Your assignment -
Read the records below and report each line in which "image" occurs.

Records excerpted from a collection
= = = = =

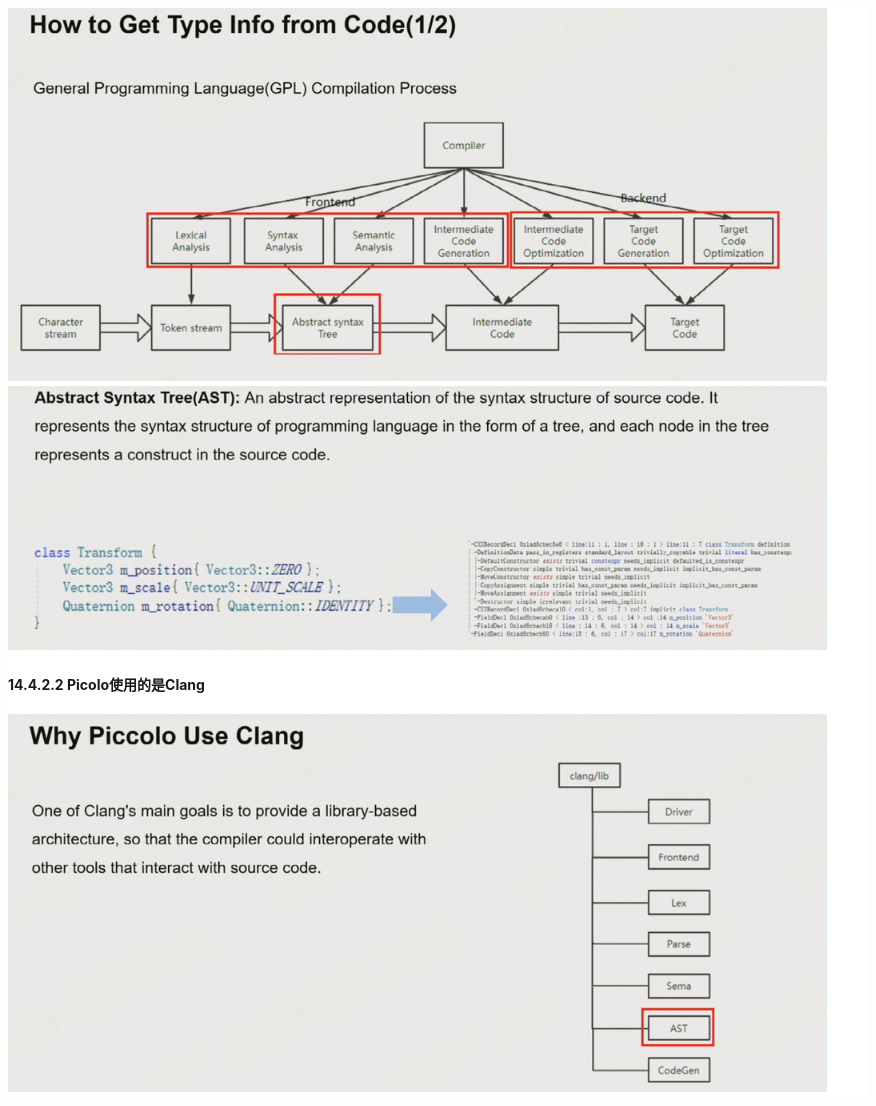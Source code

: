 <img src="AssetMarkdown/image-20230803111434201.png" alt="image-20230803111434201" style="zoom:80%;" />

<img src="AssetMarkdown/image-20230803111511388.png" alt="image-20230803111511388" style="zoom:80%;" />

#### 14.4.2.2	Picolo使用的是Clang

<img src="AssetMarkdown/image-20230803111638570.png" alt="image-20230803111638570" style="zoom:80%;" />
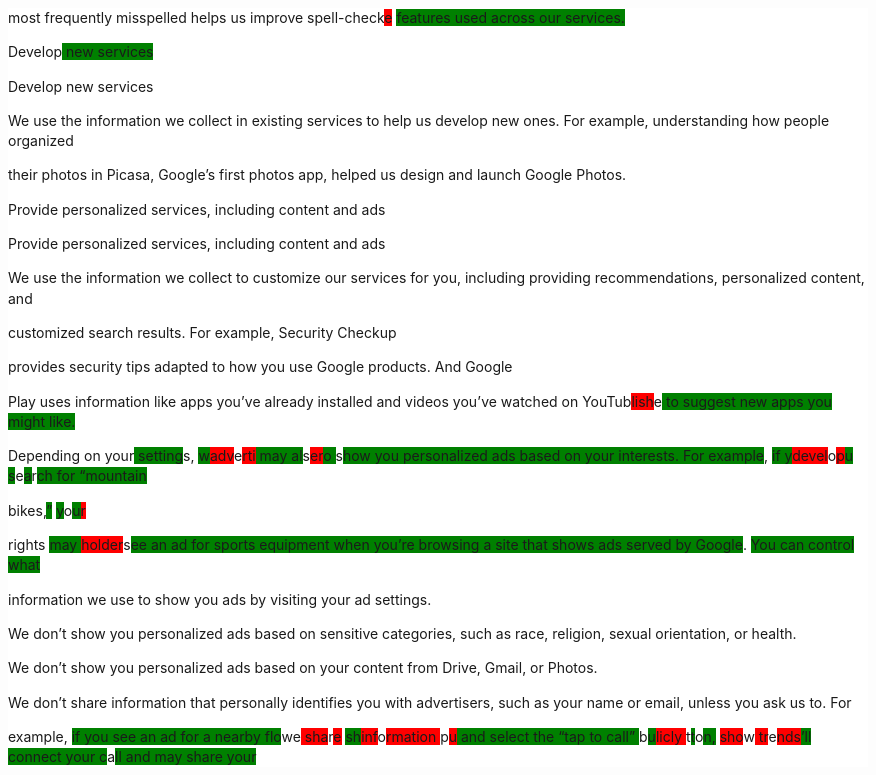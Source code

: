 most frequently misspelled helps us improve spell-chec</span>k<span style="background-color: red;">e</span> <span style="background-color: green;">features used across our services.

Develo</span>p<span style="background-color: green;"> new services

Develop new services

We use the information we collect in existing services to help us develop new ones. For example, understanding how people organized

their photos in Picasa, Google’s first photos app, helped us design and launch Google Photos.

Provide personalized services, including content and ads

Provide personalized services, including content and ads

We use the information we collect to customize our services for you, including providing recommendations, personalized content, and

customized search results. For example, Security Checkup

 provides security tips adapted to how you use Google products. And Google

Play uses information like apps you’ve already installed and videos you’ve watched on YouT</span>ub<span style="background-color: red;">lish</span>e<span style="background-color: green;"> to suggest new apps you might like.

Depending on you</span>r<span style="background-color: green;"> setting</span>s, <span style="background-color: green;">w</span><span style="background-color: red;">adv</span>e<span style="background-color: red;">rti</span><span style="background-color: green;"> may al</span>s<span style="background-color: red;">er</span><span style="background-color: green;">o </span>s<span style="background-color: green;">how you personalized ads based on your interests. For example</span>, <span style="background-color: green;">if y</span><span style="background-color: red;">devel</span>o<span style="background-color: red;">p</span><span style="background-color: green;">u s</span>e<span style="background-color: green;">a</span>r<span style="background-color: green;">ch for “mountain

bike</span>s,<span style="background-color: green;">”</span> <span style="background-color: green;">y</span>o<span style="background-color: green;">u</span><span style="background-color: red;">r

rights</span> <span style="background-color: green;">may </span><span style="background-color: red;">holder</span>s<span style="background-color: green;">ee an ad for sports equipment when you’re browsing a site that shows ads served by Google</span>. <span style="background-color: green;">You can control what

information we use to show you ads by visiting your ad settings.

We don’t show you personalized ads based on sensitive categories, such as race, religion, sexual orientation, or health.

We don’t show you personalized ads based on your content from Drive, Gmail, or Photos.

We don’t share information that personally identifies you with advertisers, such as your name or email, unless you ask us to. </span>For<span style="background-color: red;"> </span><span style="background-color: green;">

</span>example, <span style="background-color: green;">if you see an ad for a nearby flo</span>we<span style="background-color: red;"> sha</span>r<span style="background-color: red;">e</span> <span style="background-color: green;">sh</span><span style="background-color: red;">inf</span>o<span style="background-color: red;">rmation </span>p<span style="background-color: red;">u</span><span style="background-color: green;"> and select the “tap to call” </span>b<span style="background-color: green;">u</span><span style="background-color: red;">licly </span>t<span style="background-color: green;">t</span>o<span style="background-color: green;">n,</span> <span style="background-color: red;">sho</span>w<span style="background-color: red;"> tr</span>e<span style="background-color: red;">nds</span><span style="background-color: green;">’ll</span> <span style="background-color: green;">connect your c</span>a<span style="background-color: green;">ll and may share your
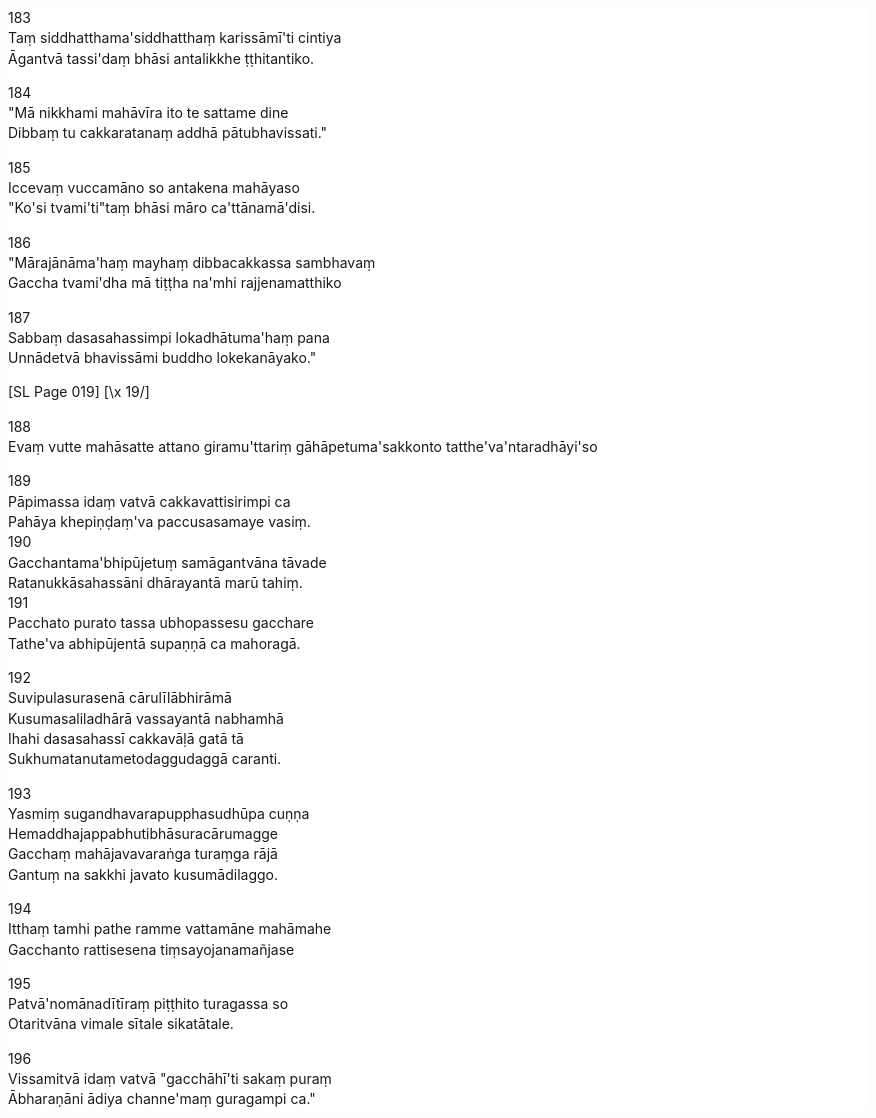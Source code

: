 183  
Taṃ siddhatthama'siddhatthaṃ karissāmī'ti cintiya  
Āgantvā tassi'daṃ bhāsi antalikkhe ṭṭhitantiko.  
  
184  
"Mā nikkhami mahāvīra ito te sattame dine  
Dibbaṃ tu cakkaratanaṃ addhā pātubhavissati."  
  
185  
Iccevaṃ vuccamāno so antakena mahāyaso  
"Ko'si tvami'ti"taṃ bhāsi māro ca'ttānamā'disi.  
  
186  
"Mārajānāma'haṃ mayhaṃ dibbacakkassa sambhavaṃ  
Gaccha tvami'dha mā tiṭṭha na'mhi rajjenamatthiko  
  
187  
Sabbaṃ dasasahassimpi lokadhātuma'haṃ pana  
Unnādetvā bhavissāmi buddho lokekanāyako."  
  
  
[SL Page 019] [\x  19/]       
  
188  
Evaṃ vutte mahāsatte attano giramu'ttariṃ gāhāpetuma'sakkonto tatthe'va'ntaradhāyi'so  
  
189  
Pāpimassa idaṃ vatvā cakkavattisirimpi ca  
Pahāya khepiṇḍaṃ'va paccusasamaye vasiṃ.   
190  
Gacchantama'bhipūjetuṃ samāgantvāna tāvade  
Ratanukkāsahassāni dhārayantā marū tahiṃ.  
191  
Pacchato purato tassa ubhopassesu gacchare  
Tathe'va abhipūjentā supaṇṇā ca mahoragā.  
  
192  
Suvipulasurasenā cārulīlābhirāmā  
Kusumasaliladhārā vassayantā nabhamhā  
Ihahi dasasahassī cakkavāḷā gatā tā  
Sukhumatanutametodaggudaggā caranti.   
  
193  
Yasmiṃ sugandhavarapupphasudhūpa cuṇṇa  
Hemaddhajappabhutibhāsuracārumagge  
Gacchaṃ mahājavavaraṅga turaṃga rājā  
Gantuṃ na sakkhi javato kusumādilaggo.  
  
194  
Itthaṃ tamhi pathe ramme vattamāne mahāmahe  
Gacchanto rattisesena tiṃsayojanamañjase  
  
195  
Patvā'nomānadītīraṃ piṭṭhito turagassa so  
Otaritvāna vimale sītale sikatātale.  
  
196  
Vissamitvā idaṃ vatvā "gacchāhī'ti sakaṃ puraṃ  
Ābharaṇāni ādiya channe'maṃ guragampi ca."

= = = = =

Response for this exercise -
: <img src="AssetMarkdown/image-20230803111434201.png" alt="image-20230803111434201" style="zoom:80%;" />
<img src="AssetMarkdown/image-20230803111511388.png" alt="image-20230803111511388" style="zoom:80%;" />
<img src="AssetMarkdown/image-20230803111638570.png" alt="image-20230803111638570" style="zoom:80%;" />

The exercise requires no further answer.